Diesel prices in Europe had been expected to climb for some time due to new EU laws and penalties on carbon emissions, but the Ukraine invasion and supply constraint have already pushed them to record highs in the United Kingdom and the European Union. The EU is now looking for alternative sources of fuel to weather the storm. Europe is coordinating efforts to enhance diesel trade with countries in the Middle East and Asia.
According to the Energy Information Administration, diesel prices increased on average by 74.5 USD/USG in the week ending 7 March to 4.849 USD/USG, marking the ninth consecutive week of increases and breaking the previous high of 4.764 USD/USG set during the week of 14 July 2008.Prices are likely to continue rising, as US has suspend imports of Russian crude and petroleum products as a result of Russia's invasion of Ukraine.
For the Fourth Quarter of 2021
In Q-4 2021, average diesel prices in the country were 91.80 INR/L. In October 2021, diesel reached an all-time high, with an average cost of 100.18 USD/L. Prices stayed relatively stable in the fourth quarter, from November 2021 to February 2022, but are still at a high of 90.51 USD/L. Despite worldwide oil price swings, prices held steady throughout the months due to oil firms' choice not to adjust tax rates in the country. India further decreased the GST on ethanol designed for blending with gasoline from 18%to 5% in December 2021. This was done to reduce the country's reliance on imported crude oil. India currently imports roughly 85% of its oil from other countries to meet domestic demand.
In February 2022, diesel prices in the United States reached a seven-year high of 0.986 USD/L, a staggering 36% increase since December 1, 2021. This price increase halted a nearly equal drop that began in late October. This happened because the viral pandemic's ever-changing state wreaked havoc on both supply and demand, the most recent example being the Omicron strain. It was accompanied by Russia's military presence along the Ukrainian border, which sparked worries of an impending invasion and its influence on world energy supply. Russia exportsd a significant amount of oil and gas to the rest of the world. If tensions rise to the point of invasion, the supply could be shut off. If Russia invades Ukraine, the US and its European allies would almost certainly retaliate with economic penalties. This might result in global oil and gas shortages, as well as, most likely, higher energy prices.

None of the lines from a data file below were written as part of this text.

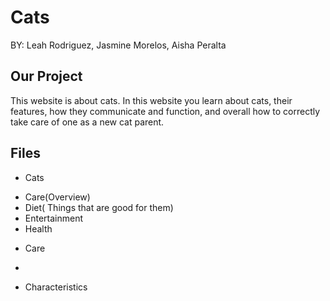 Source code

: # Cats 
BY: Leah Rodriguez, Jasmine Morelos, Aisha Peralta 


## Our Project 

This website is about cats. In this website you learn about cats, their features, how they communicate and function, and overall how to correctly take care of one as a new cat parent. 

## Files 
* Cats
- Care(Overview)
- Diet( Things that are good for them)
- Entertainment
- Health 

* Care
- 


* Characteristics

Crude oil prices rose in the fourth quarter of 2021, and the situation remained tense because of mounting COVID-19 cases in Europe and the potential release of Japanese and Indian oil reserves. It raised concerns about oversupply as well as sluggish demand. Concerns that tensions in the Middle East and Europe could spill over into energy markets, reducing supplies from key crude producers such as Russia and the United Arab Emirates, were among the causes fuelling the surge. Another cause was the imposition of a CO2 tax as a result of new climate protection rules in Europe. All these factors were responsible for the increase in the price of the fuel.

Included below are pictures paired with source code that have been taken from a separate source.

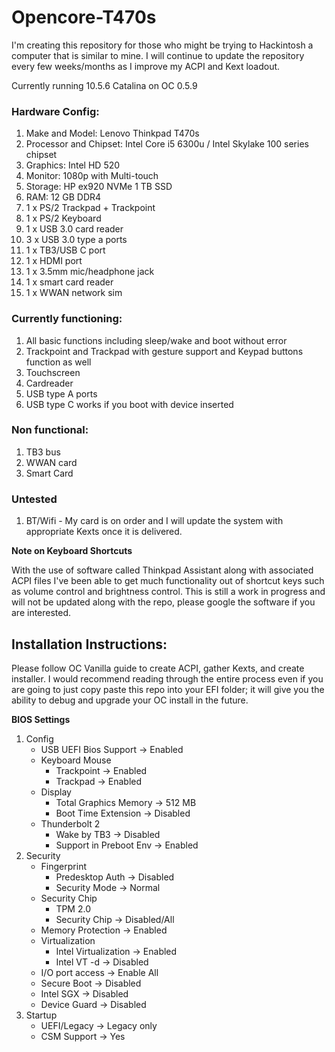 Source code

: # Opencore-T470s

I'm creating this repository for those who might be trying to Hackintosh a computer that is similar to mine. I will continue to update the repository every few weeks/months as I improve my ACPI and Kext loadout. 

Currently running 10.5.6 Catalina on OC 0.5.9

### Hardware Config: 

1. Make and Model: Lenovo Thinkpad T470s
2. Processor and Chipset: Intel Core i5 6300u / Intel Skylake 100 series chipset
3. Graphics: Intel HD 520
4. Monitor: 1080p with Multi-touch 
5. Storage: HP ex920 NVMe 1 TB SSD
6. RAM: 12 GB DDR4
7. 1 x PS/2 Trackpad + Trackpoint 
8. 1 x PS/2 Keyboard
9. 1 x USB 3.0 card reader
10. 3 x USB 3.0 type a ports
11. 1 x TB3/USB C port
12. 1 x HDMI port
13. 1 x 3.5mm mic/headphone jack
14. 1 x smart card reader
15. 1 x WWAN network sim


### Currently functioning:

1. All basic functions including sleep/wake and boot without error 
2. Trackpoint and Trackpad with gesture support and Keypad buttons function as well
3. Touchscreen
4. Cardreader
5. USB type A ports
6. USB type C works if you boot with device inserted

### Non functional:

1. TB3 bus
2. WWAN card
3. Smart Card

### Untested

1. BT/Wifi - My card is on order and I will update the system with appropriate Kexts once it is delivered. 


**Note on Keyboard Shortcuts**

With the use of software called Thinkpad Assistant along with associated ACPI files I've been able to get much functionality out of shortcut keys such as volume control and brightness control. This is still a work in progress and will not be updated along with the repo, please google the software if you are interested. 


## Installation Instructions:

Please follow OC Vanilla guide to create ACPI, gather Kexts, and create installer. I would recommend reading through the entire process even if you are going to just copy paste this repo into your EFI folder; it will give you the ability to debug and upgrade your OC install in the future. 


**BIOS Settings**

1. Config 
   - USB UEFI Bios Support -> Enabled
   - Keyboard Mouse
     - Trackpoint -> Enabled
     - Trackpad -> Enabled
   - Display
     - Total Graphics Memory -> 512 MB
     - Boot Time Extension -> Disabled
   - Thunderbolt 2
     - Wake by TB3 -> Disabled
     - Support in Preboot Env -> Enabled
2. Security
   - Fingerprint 
     - Predesktop Auth -> Disabled
     - Security Mode -> Normal
   - Security Chip
     - TPM 2.0
     - Security Chip -> Disabled/All
   - Memory Protection -> Enabled
   - Virtualization
     - Intel Virtualization -> Enabled
     - Intel VT -d -> Disabled
   - I/O port access -> Enable All
   - Secure Boot -> Disabled
   - Intel SGX -> Disabled
   - Device Guard -> Disabled   
3. Startup
   - UEFI/Legacy -> Legacy only
   - CSM Support -> Yes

Brazil increased the price of the fuel to 3.61 BRL/L from 3.34 BRL/L due to higher crude oil prices globally. Fuel costs in Brazil are rising rapidly, with a year-on-year increase of about 44% at the pump in 2021. The administration is debating whether or not it is necessary to go electric with vehicles so as to reduce the dependence on fuels.
For First, Second and Third Quarters of 2021
Diesel prices in India were increased 35 times between the end of Q-2 (May) and the beginning of Q-3 (July). The price climbed by 7-8 INR/L in absolute terms. The state-run oil marketing companies had increased the rates due to increasing international crude oil rates. In 2021, international crude oil prices soared to a three-year high after the Organization of Petroleum Exporting Countries and their Allies (OPEC+) failed to negotiate an important agreement on global crude oil output levels. As global demand soared during the pandemic, OPEC+ countries were attempting to adopt an oil output policy to alleviate oil production. The nations, however, were unable to strike an agreement, causing Crude Oil to cross $77 per barrel for the first time since late 2018. While Saudi Arabia and Russia, both members of OPEC+, were in favor of boosting oil production by 4,00,000 barrels per day from August 2021 through the end of the year, the UAE rejected the plan. In the second half of October, prices in China reached 8,023.2 RMB/MT (USD1,254), up 64.4% year on year. Due to rising new demand as an alternate fuel amid China's coal shortage, diesel became more expensive. A key influence was also the rise in global crude oil prices.
Diesel prices in the United States went from 2.64 USD/gal in January to 3.194 USD/gal in March in the first quarter of 2021. Because of growing crude oil costs, it continued to rise steadily throughout the year. In November 2021, the price of diesel in the United States was 3.73 USD/gal. Crude oil prices rose as a result of rising COVID-19 vaccination rates, reducing pandemic-related restrictions, and a booming economy, resulting in worldwide petroleum demand outpacing supply. The OPEC+ crude oil production cuts that began in late 2020 were mostly to blame for the slower output growth. In 2021, crude oil production in the United States fell by 0.1 million barrels per day (b/d) compared to 2020 and by 1.1 million b/d compared to 2019. This drop was partly due to cold weather in February and hurricanes in August, but it was primarily due to a drop in investment among US oil producers since mid-2020.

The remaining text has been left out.